Vladimir Putin, Russia's president, has said that he will accept the position of prime minister if Dmitry Medvedev is elected as his successor next year.
At the same meeting where the outgoing president made the remarks on Monday, Medevedev, who was nominated by Putin, was confirmed as the United Russia party's candidate for the March 2 poll.
Putin is barred by the constitution from standing for a third consecutive term but has said that he wants to maintain a leadership role.
"If Russian citizens express their confidence in Dmitry Medvedev and elect him as the country's president, I will be ready to head the government," he said.
"We shouldn't be ashamed or afraid of transferring the key powers of the country, the destiny of Russia to the hands of such a man," Putin said during a speech to a congress of United Russia party.
Delegates applauded as Putin entered the congress hall in Moscow with Medvedev, who is currently the chairman of state gas company Gazprom.
Distribution of power
In his brief speech, the current president said that if he became premier, he would not seek to change the distribution of power between the two positions.

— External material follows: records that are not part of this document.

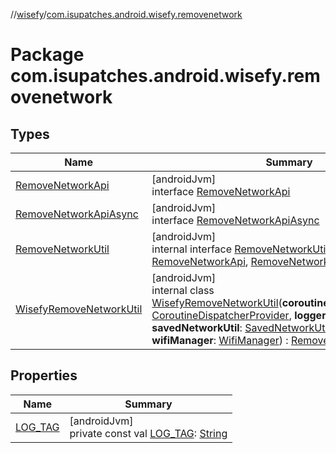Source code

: //[wisefy](../../index.md)/[com.isupatches.android.wisefy.removenetwork](index.md)

# Package com.isupatches.android.wisefy.removenetwork

## Types

| Name | Summary |
|---|---|
| [RemoveNetworkApi](-remove-network-api/index.md) | [androidJvm]<br>interface [RemoveNetworkApi](-remove-network-api/index.md) |
| [RemoveNetworkApiAsync](-remove-network-api-async/index.md) | [androidJvm]<br>interface [RemoveNetworkApiAsync](-remove-network-api-async/index.md) |
| [RemoveNetworkUtil](-remove-network-util/index.md) | [androidJvm]<br>internal interface [RemoveNetworkUtil](-remove-network-util/index.md) : [RemoveNetworkApi](-remove-network-api/index.md), [RemoveNetworkApiAsync](-remove-network-api-async/index.md) |
| [WisefyRemoveNetworkUtil](-wisefy-remove-network-util/index.md) | [androidJvm]<br>internal class [WisefyRemoveNetworkUtil](-wisefy-remove-network-util/index.md)(**coroutineDispatcherProvider**: [CoroutineDispatcherProvider](../com.isupatches.android.wisefy.util.coroutines/-coroutine-dispatcher-provider/index.md), **logger**: [WisefyLogger](../com.isupatches.android.wisefy.logging/-wisefy-logger/index.md)?, **savedNetworkUtil**: [SavedNetworkUtil](../com.isupatches.android.wisefy.savednetworks/-saved-network-util/index.md), **sdkUtil**: [SdkUtil](../com.isupatches.android.wisefy.util/-sdk-util/index.md), **wifiManager**: [WifiManager](https://developer.android.com/reference/kotlin/android/net/wifi/WifiManager.html)) : [RemoveNetworkUtil](-remove-network-util/index.md) |

## Properties

| Name | Summary |
|---|---|
| [LOG_TAG](-l-o-g_-t-a-g.md) | [androidJvm]<br>private const val [LOG_TAG](-l-o-g_-t-a-g.md): [String](https://kotlinlang.org/api/latest/jvm/stdlib/kotlin/-string/index.html) |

The prime minister is a significantly less powerful figure than the president but by taking the position the enormously popular leader could continue to exert a great deal of influence.
Fred Weir, a journalist for the Christian Science Monitor newspaper, told Al Jazeera from Moscow that the announcement would leave Russia with a weak, inexperienced president and a strong, hyper-popular prime minister.
"It doesn't seem to me that it is a stable arrangement in the long term, but in the short term they obviously have it worked out and are absolutely confident in presenting it to the public," he said.
"The immense power that Putin wields and the moral force that he has as the leader of United Russia, now is bound to play a huge role in the future."
'Moral authority'
Putin headed the list of candidates for United Russia in parliamentary elections on December 2.
The party won an overwhelming majority of seats in the Duma, a victory that he had previously said would give him the "moral authority" to ensure that his policies are continued.
Russian media reported on Monday that Putin appears to be ready to do all he can to ensure Medevedev's election.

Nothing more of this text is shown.